What this task involves: Pictures excluded, copy all of the data below exactly.

===

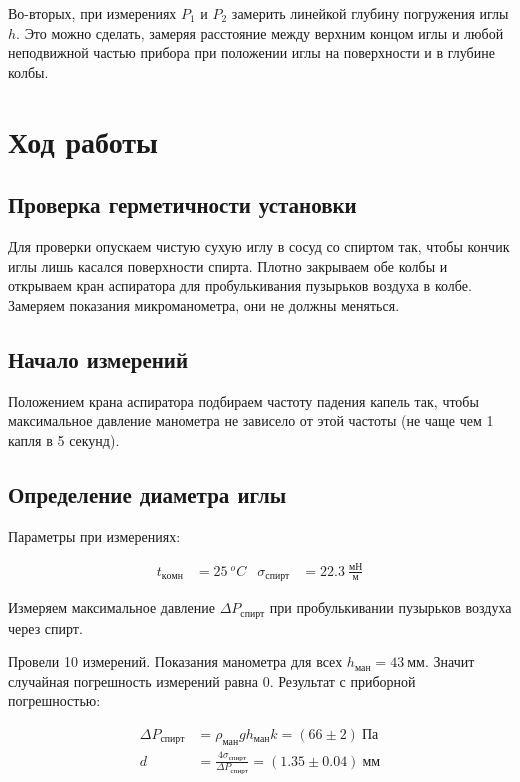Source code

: \documentclass[a4paper, 12pt]{article}
\begin{document}
	Во-вторых, при измерениях $ P_1 $ и $ P_2 $ замерить линейкой  глубину погружения иглы $ h $. Это можно сделать, замеряя расстояние между верхним концом иглы и любой неподвижной частью прибора при положении иглы на поверхности и в глубине колбы.

	\section{Ход работы}

		\subsection{Проверка герметичности установки}

			Для проверки опускаем чистую сухую иглу в сосуд со спиртом так, чтобы кончик иглы лишь касался поверхности спирта. Плотно закрываем обе колбы и открываем кран аспиратора для пробулькивания пузырьков воздуха в колбе. Замеряем показания микроманометра, они не должны меняться.

		\subsection{Начало измерений}

			Положением крана аспиратора подбираем частоту падения капель так, чтобы максимальное давление манометра не зависело от этой частоты (не чаще чем 1 капля в 5 секунд).

		\subsection{Определение диаметра иглы}
			\label{needle_diam}

			Параметры при измерениях:

			\begin{align*}
				t_{комн} &= 25~^oC & \sigma_{спирт} &= 22.3~\frac{мН}{м}
			\end{align*}

			Измеряем максимальное давление $\Delta P_{спирт}$ при пробулькивании пузырьков воздуха через спирт.

			Провели 10 измерений. Показания манометра для всех $h_{ман} = 43~мм$. Значит случайная погрешность измерений равна 0. Результат с приборной погрешностью:

			\begin{align*}
				\Delta P_{спирт} &= \rho_{ман} g h_{ман} k = (66 \pm 2)~Па \\
				d &= \frac{4 \sigma_{спирт}}{\Delta P_{спирт}} = (1.35 \pm 0.04)~мм
			\end{align*}
\end{document}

===

Output:
Source code

: \documentclass[a4paper, 12pt]{article}
\begin{document}
	Во-вторых, при измерениях $ P_1 $ и $ P_2 $ замерить линейкой  глубину погружения иглы $ h $. Это можно сделать, замеряя расстояние между верхним концом иглы и любой неподвижной частью прибора при положении иглы на поверхности и в глубине колбы.

	\section{Ход работы}

		\subsection{Проверка герметичности установки}

			Для проверки опускаем чистую сухую иглу в сосуд со спиртом так, чтобы кончик иглы лишь касался поверхности спирта. Плотно закрываем обе колбы и открываем кран аспиратора для пробулькивания пузырьков воздуха в колбе. Замеряем показания микроманометра, они не должны меняться.

		\subsection{Начало измерений}

			Положением крана аспиратора подбираем частоту падения капель так, чтобы максимальное давление манометра не зависело от этой частоты (не чаще чем 1 капля в 5 секунд).

		\subsection{Определение диаметра иглы}
			\label{needle_diam}

			Параметры при измерениях:

			\begin{align*}
				t_{комн} &= 25~^oC & \sigma_{спирт} &= 22.3~\frac{мН}{м}
			\end{align*}

			Измеряем максимальное давление $\Delta P_{спирт}$ при пробулькивании пузырьков воздуха через спирт.

			Провели 10 измерений. Показания манометра для всех $h_{ман} = 43~мм$. Значит случайная погрешность измерений равна 0. Результат с приборной погрешностью:

			\begin{align*}
				\Delta P_{спирт} &= \rho_{ман} g h_{ман} k = (66 \pm 2)~Па \\
				d &= \frac{4 \sigma_{спирт}}{\Delta P_{спирт}} = (1.35 \pm 0.04)~мм
			\end{align*}
\end{document}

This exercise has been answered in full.